The model I use is divided into front-end(based on CNN) and back-end(based on GRU), so I used static quantization and dynamic quantization. The ACC will decrease a little if using dynamic quantization which seems like a correct result. But coupled with static quantization, the accuracy of the model will decline significantly. I don’t know whether there is a problem with my usage.
Here is the way I used:
model = CNN_GRU()
model.eval()
list_mix = [['...', '...']]
# dynamic
model = torch.quantization.quantize_dynamic(
model, {nn.GRU, nn.Linear}, dtype=torch.qint8)
# static
model.qconfig = torch.quantization.get_default_qconfig('fbgemm')
torch.backends.quantized.engine = 'fbgemm'
model_fp32_fused = torch.quantization.fuse_modules(model, list_mix)
model_fp32_prepared = torch.quantization.prepare(model_fp32_fused)

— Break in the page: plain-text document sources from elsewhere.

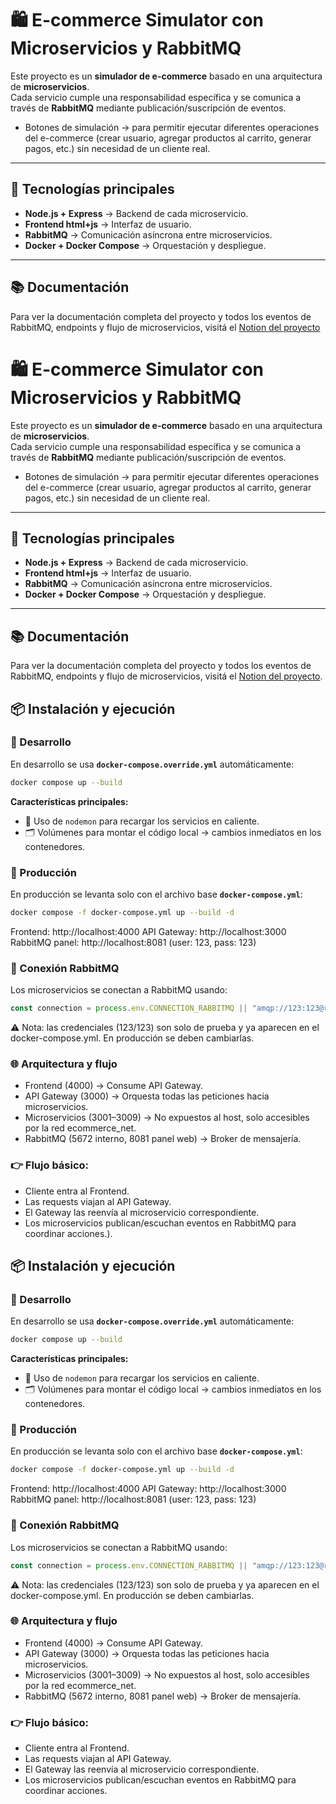 # 🛍️ E-commerce Simulator con Microservicios y RabbitMQ  

Este proyecto es un **simulador de e-commerce** basado en una arquitectura de **microservicios**.  
Cada servicio cumple una responsabilidad específica y se comunica a través de **RabbitMQ** mediante publicación/suscripción de eventos.  

- Botones de simulación → para permitir ejecutar diferentes operaciones del e-commerce (crear usuario, agregar productos al carrito, generar pagos, etc.) sin necesidad de un cliente real.
---

## 🚀 Tecnologías principales  

- **Node.js + Express** → Backend de cada microservicio.  
- **Frontend html+js** → Interfaz de usuario.  
- **RabbitMQ** → Comunicación asíncrona entre microservicios.  
- **Docker + Docker Compose** → Orquestación y despliegue.  

---

## 📚 Documentación

Para ver la documentación completa del proyecto y todos los eventos de RabbitMQ, endpoints y flujo de microservicios, visitá el [Notion del proyecto](https://cottony-lotus-ec4.notion.site/ESTRUCTURA-DE-ECCOMMERS-25087afe68ce80f4bf09df15baac6056)
# 🛍️ E-commerce Simulator con Microservicios y RabbitMQ  

Este proyecto es un **simulador de e-commerce** basado en una arquitectura de **microservicios**.  
Cada servicio cumple una responsabilidad específica y se comunica a través de **RabbitMQ** mediante publicación/suscripción de eventos.  

- Botones de simulación → para permitir ejecutar diferentes operaciones del e-commerce (crear usuario, agregar productos al carrito, generar pagos, etc.) sin necesidad de un cliente real.
---

## 🚀 Tecnologías principales  

- **Node.js + Express** → Backend de cada microservicio.  
- **Frontend html+js** → Interfaz de usuario.  
- **RabbitMQ** → Comunicación asíncrona entre microservicios.  
- **Docker + Docker Compose** → Orquestación y despliegue.  

---

## 📚 Documentación

Para ver la documentación completa del proyecto y todos los eventos de RabbitMQ, endpoints y flujo de microservicios, visitá el [Notion del proyecto](https://cottony-lotus-ec4.notion.site/ESTRUCTURA-DE-ECCOMMERS-25087afe68ce80f4bf09df15baac6056).

## 📦 Instalación y ejecución  

### 🔹 Desarrollo  

En desarrollo se usa **`docker-compose.override.yml`** automáticamente:  

```bash
docker compose up --build
```
**Características principales:**  
- 🔄 Uso de `nodemon` para recargar los servicios en caliente.  
- 🗂️ Volúmenes para montar el código local → cambios inmediatos en los contenedores.

### 🔹 Producción  

En producción se levanta solo con el archivo base **`docker-compose.yml`**:  

```bash
docker compose -f docker-compose.yml up --build -d
```

Frontend: http://localhost:4000
API Gateway: http://localhost:3000
RabbitMQ panel: http://localhost:8081 (user: 123, pass: 123)

### 🔗 Conexión RabbitMQ  

Los microservicios se conectan a RabbitMQ usando:  

```js
const connection = process.env.CONNECTION_RABBITMQ || "amqp://123:123@rabbitmq:5672";
```
⚠️ Nota: las credenciales (123/123) son solo de prueba y ya aparecen en el docker-compose.yml.
En producción se deben cambiarlas.

### 🌐 Arquitectura y flujo

- Frontend (4000) → Consume API Gateway.
- API Gateway (3000) → Orquesta todas las peticiones hacia microservicios.
- Microservicios (3001–3009) → No expuestos al host, solo accesibles por la red ecommerce_net.
- RabbitMQ (5672 interno, 8081 panel web) → Broker de mensajería.

### 👉 Flujo básico:

- Cliente entra al Frontend.
- Las requests viajan al API Gateway.
- El Gateway las reenvía al microservicio correspondiente.
- Los microservicios publican/escuchan eventos en RabbitMQ para coordinar acciones.).

## 📦 Instalación y ejecución  

### 🔹 Desarrollo  

En desarrollo se usa **`docker-compose.override.yml`** automáticamente:  

```bash
docker compose up --build
```
**Características principales:**  
- 🔄 Uso de `nodemon` para recargar los servicios en caliente.  
- 🗂️ Volúmenes para montar el código local → cambios inmediatos en los contenedores.

### 🔹 Producción  

En producción se levanta solo con el archivo base **`docker-compose.yml`**:  

```bash
docker compose -f docker-compose.yml up --build -d
```

Frontend: http://localhost:4000
API Gateway: http://localhost:3000
RabbitMQ panel: http://localhost:8081 (user: 123, pass: 123)

### 🔗 Conexión RabbitMQ  

Los microservicios se conectan a RabbitMQ usando:  

```js
const connection = process.env.CONNECTION_RABBITMQ || "amqp://123:123@rabbitmq:5672";
```
⚠️ Nota: las credenciales (123/123) son solo de prueba y ya aparecen en el docker-compose.yml.
En producción se deben cambiarlas.

### 🌐 Arquitectura y flujo

- Frontend (4000) → Consume API Gateway.
- API Gateway (3000) → Orquesta todas las peticiones hacia microservicios.
- Microservicios (3001–3009) → No expuestos al host, solo accesibles por la red ecommerce_net.
- RabbitMQ (5672 interno, 8081 panel web) → Broker de mensajería.

### 👉 Flujo básico:

- Cliente entra al Frontend.
- Las requests viajan al API Gateway.
- El Gateway las reenvía al microservicio correspondiente.
- Los microservicios publican/escuchan eventos en RabbitMQ para coordinar acciones.
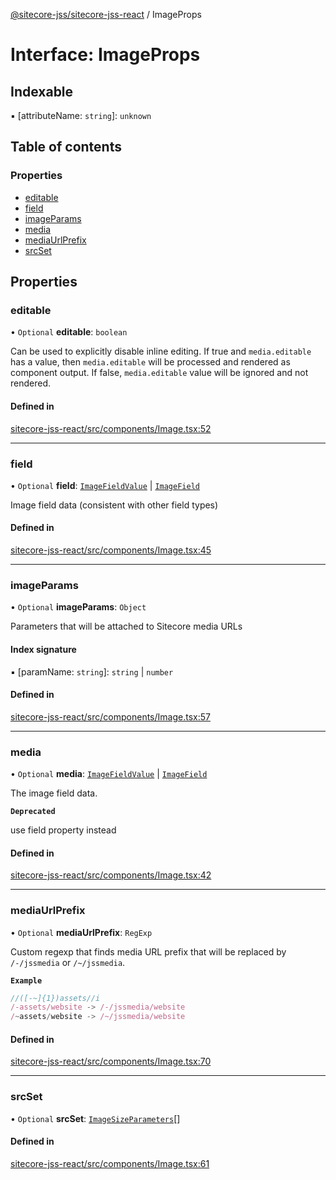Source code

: [@sitecore-jss/sitecore-jss-react](../README.md) / ImageProps

# Interface: ImageProps

## Indexable

▪ [attributeName: `string`]: `unknown`

## Table of contents

### Properties

- [editable](ImageProps.md#editable)
- [field](ImageProps.md#field)
- [imageParams](ImageProps.md#imageparams)
- [media](ImageProps.md#media)
- [mediaUrlPrefix](ImageProps.md#mediaurlprefix)
- [srcSet](ImageProps.md#srcset)

## Properties

### editable

• `Optional` **editable**: `boolean`

Can be used to explicitly disable inline editing.
If true and `media.editable` has a value, then `media.editable` will be processed
and rendered as component output. If false, `media.editable` value will be ignored and not rendered.

#### Defined in

[sitecore-jss-react/src/components/Image.tsx:52](https://github.com/Sitecore/jss/blob/0917729be/packages/sitecore-jss-react/src/components/Image.tsx#L52)

___

### field

• `Optional` **field**: [`ImageFieldValue`](ImageFieldValue.md) \| [`ImageField`](ImageField.md)

Image field data (consistent with other field types)

#### Defined in

[sitecore-jss-react/src/components/Image.tsx:45](https://github.com/Sitecore/jss/blob/0917729be/packages/sitecore-jss-react/src/components/Image.tsx#L45)

___

### imageParams

• `Optional` **imageParams**: `Object`

Parameters that will be attached to Sitecore media URLs

#### Index signature

▪ [paramName: `string`]: `string` \| `number`

#### Defined in

[sitecore-jss-react/src/components/Image.tsx:57](https://github.com/Sitecore/jss/blob/0917729be/packages/sitecore-jss-react/src/components/Image.tsx#L57)

___

### media

• `Optional` **media**: [`ImageFieldValue`](ImageFieldValue.md) \| [`ImageField`](ImageField.md)

The image field data.

**`Deprecated`**

use field property instead

#### Defined in

[sitecore-jss-react/src/components/Image.tsx:42](https://github.com/Sitecore/jss/blob/0917729be/packages/sitecore-jss-react/src/components/Image.tsx#L42)

___

### mediaUrlPrefix

• `Optional` **mediaUrlPrefix**: `RegExp`

Custom regexp that finds media URL prefix that will be replaced by `/-/jssmedia` or `/~/jssmedia`.

**`Example`**

```ts
//([-~]{1})assets//i
/-assets/website -> /-/jssmedia/website
/~assets/website -> /~/jssmedia/website
```

#### Defined in

[sitecore-jss-react/src/components/Image.tsx:70](https://github.com/Sitecore/jss/blob/0917729be/packages/sitecore-jss-react/src/components/Image.tsx#L70)

___

### srcSet

• `Optional` **srcSet**: [`ImageSizeParameters`](ImageSizeParameters.md)[]

#### Defined in

[sitecore-jss-react/src/components/Image.tsx:61](https://github.com/Sitecore/jss/blob/0917729be/packages/sitecore-jss-react/src/components/Image.tsx#L61)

for _, input in enumerate(loader):
video = input.get('video')
border = input.get('duration').float()
model_fp32_prepared(video, border)
model_int8 = torch.quantization.convert(model_fp32_prepared)
# inference
pred = model_int8 (video, border)
Besides, for some ops doesn’t support yet like maxpool3d, i used dequant() in the forward().
class Model():
def __init__(self):
...
self.pool = nn.MaxPool3d()
...
self.bn = nn.BatchNorm1d()
...
self.quant = QuantStub()
self.dequant = DeQuantStub()
def forward(self, x):
x = self.quant(x)
...
x = self.dequant(x)
x = self.pool(x)
x = self.quant(x)
...
x = self.dequant(x)
x = self.bn(x)
x = self.quant(x)
...
x = self.dequant(x)
return x
After doing this, the code could run, and the size of the model decreased by about 3/4, but the ACC is nearly decreased to 2%.